The Hfq protein encoded by the hfq gene was discovered in 1968 as an Escherichia colihost factor that was essential for replication of the bacteriophage Qβ. It is now clear that Hfq is an abundant bacterial RNA binding protein which has many important physiological roles that are usually mediated by interacting with Hfq binding sRNA. In E. coli, Hfq mutants show multiple stress response related phenotypes. The Hfq protein is now known to regulate the translation of two major stress transcription factors and σE in Enterobacteria. It also regulates sRNA in Vibrio cholerae, a specific example being MicX sRNA. In Salmonella typhimurium, Hfq has been shown to be an essential virulence factor as its deletion attenuates the ability of S.typhimurium to invade epithelial cells, secrete virulence factors or survive in cultured macrophages. In Salmonella, Hfq deletion mutants are also non motile and exhibit chronic activation of the sigma mediated envelope stress response.
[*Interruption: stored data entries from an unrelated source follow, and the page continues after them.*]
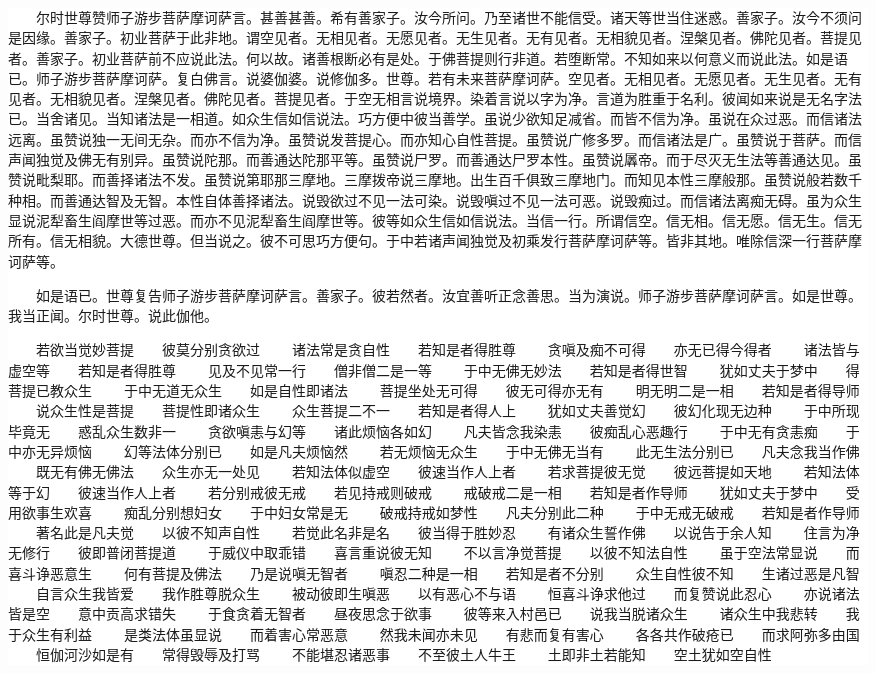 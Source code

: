 　　尔时世尊赞师子游步菩萨摩诃萨言。甚善甚善。希有善家子。汝今所问。乃至诸世不能信受。诸天等世当住迷惑。善家子。汝今不须问是因缘。善家子。初业菩萨于此非地。谓空见者。无相见者。无愿见者。无生见者。无有见者。无相貌见者。涅槃见者。佛陀见者。菩提见者。善家子。初业菩萨前不应说此法。何以故。诸善根断必有是处。于佛菩提则行非道。若堕断常。不知如来以何意义而说此法。如是语已。师子游步菩萨摩诃萨。复白佛言。说婆伽婆。说修伽多。世尊。若有未来菩萨摩诃萨。空见者。无相见者。无愿见者。无生见者。无有见者。无相貌见者。涅槃见者。佛陀见者。菩提见者。于空无相言说境界。染着言说以字为净。言道为胜重于名利。彼闻如来说是无名字法已。当舍诸见。当知诸法是一相道。如众生信如信说法。巧方便中彼当善学。虽说少欲知足减省。而皆不信为净。虽说在众过恶。而信诸法远离。虽赞说独一无间无杂。而亦不信为净。虽赞说发菩提心。而亦知心自性菩提。虽赞说广修多罗。而信诸法是广。虽赞说于菩萨。而信声闻独觉及佛无有别异。虽赞说陀那。而善通达陀那平等。虽赞说尸罗。而善通达尸罗本性。虽赞说羼帝。而于尽灭无生法等善通达见。虽赞说毗梨耶。而善择诸法不发。虽赞说第耶那三摩地。三摩拨帝说三摩地。出生百千俱致三摩地门。而知见本性三摩般那。虽赞说般若数千种相。而善通达智及无智。本性自体善择诸法。说毁欲过不见一法可染。说毁嗔过不见一法可恶。说毁痴过。而信诸法离痴无碍。虽为众生显说泥犁畜生阎摩世等过恶。而亦不见泥犁畜生阎摩世等。彼等如众生信如信说法。当信一行。所谓信空。信无相。信无愿。信无生。信无所有。信无相貌。大德世尊。但当说之。彼不可思巧方便句。于中若诸声闻独觉及初乘发行菩萨摩诃萨等。皆非其地。唯除信深一行菩萨摩诃萨等。

　　如是语已。世尊复告师子游步菩萨摩诃萨言。善家子。彼若然者。汝宜善听正念善思。当为演说。师子游步菩萨摩诃萨言。如是世尊。我当正闻。尔时世尊。说此伽他。

　　若欲当觉妙菩提　　彼莫分别贪欲过
　　诸法常是贪自性　　若知是者得胜尊
　　贪嗔及痴不可得　　亦无已得今得者
　　诸法皆与虚空等　　若知是者得胜尊
　　见及不见常一行　　僧非僧二是一等
　　于中无佛无妙法　　若知是者得世智
　　犹如丈夫于梦中　　得菩提已教众生
　　于中无道无众生　　如是自性即诸法
　　菩提坐处无可得　　彼无可得亦无有
　　明无明二是一相　　若知是者得导师
　　说众生性是菩提　　菩提性即诸众生
　　众生菩提二不一　　若知是者得人上
　　犹如丈夫善觉幻　　彼幻化现无边种
　　于中所现毕竟无　　惑乱众生数非一
　　贪欲嗔恚与幻等　　诸此烦恼各如幻
　　凡夫皆念我染恚　　彼痴乱心恶趣行
　　于中无有贪恚痴　　于中亦无异烦恼
　　幻等法体分别已　　如是凡夫烦恼然
　　若无烦恼无众生　　于中无佛无当有
　　此无生法分别已　　凡夫念我当作佛
　　既无有佛无佛法　　众生亦无一处见
　　若知法体似虚空　　彼速当作人上者
　　若求菩提彼无觉　　彼远菩提如天地
　　若知法体等于幻　　彼速当作人上者
　　若分别戒彼无戒　　若见持戒则破戒
　　戒破戒二是一相　　若知是者作导师
　　犹如丈夫于梦中　　受用欲事生欢喜
　　痴乱分别想妇女　　于中妇女常是无
　　破戒持戒如梦性　　凡夫分别此二种
　　于中无戒无破戒　　若知是者作导师
　　著名此是凡夫觉　　以彼不知声自性
　　若觉此名非是名　　彼当得于胜妙忍
　　有诸众生誓作佛　　以说告于余人知
　　住言为净无修行　　彼即普闭菩提道
　　于威仪中取乖错　　喜言重说彼无知
　　不以言净觉菩提　　以彼不知法自性
　　虽于空法常显说　　而喜斗诤恶意生
　　何有菩提及佛法　　乃是说嗔无智者
　　嗔忍二种是一相　　若知是者不分别
　　众生自性彼不知　　生诸过恶是凡智
　　自言众生我皆爱　　我作胜尊脱众生
　　被动彼即生嗔恶　　以有恶心不与语
　　恒喜斗诤求他过　　而复赞说此忍心
　　亦说诸法皆是空　　意中贡高求错失
　　于食贪着无智者　　昼夜思念于欲事
　　彼等来入村邑已　　说我当脱诸众生
　　诸众生中我悲转　　我于众生有利益
　　是类法体虽显说　　而着害心常恶意
　　然我未闻亦未见　　有悲而复有害心
　　各各共作破疮已　　而求阿弥多由国
　　恒伽河沙如是有　　常得毁辱及打骂
　　不能堪忍诸恶事　　不至彼土人牛王
　　土即非土若能知　　空土犹如空自性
A CLIP-Seq study of Hfq in Salmonella has revealed 640 binding sites across the Salmonella transcriptome. The majority of these binding sites was found in mRNAs and sRNAs. In Photorhabdus luminescens, a deletion of the hfq gene causes loss of secondary metabolite production. Hfq mediates its pleiotropic effects through several mechanisms. It interacts with regulatory sRNA and facilitates their antisense interaction with their targets. It also acts independently to modulate mRNA decay and also acts as a repressor of mRNA translation. Genomic SELEX has been used to show that Hfq binding RNAs are enriched in the sequence motif 5'-AAYAAYAA-3'. Hfq was also found to act on ribosome biogenesis in E. coli, specifically on the 30S subunit. Hfq mutants accumulate higher levels of immature small subunits and decreased translation accuracy. This function on the bacterial ribosome could also account for the pleiotropic effect typical of Hfq deletion strains. Electron microscopy imaging reveals that, in addition to the expected localization of this protein in cytoplasmic regions and in the nucleoid, an important fraction of Hfq is located in close proximity to the membrane.
Crystallographic structures
Six crystallographic structures of 4 different Hfq proteins have been published so far; E. coli Hfq, P. aeruginosa Hfq in a low salt condition and a high salt condition, Hfq from S. aureus with bound RNA and without, and the Hfq protein from M. jannaschii. All six structures confirm the hexameric ring-shape of a Hfq protein complex.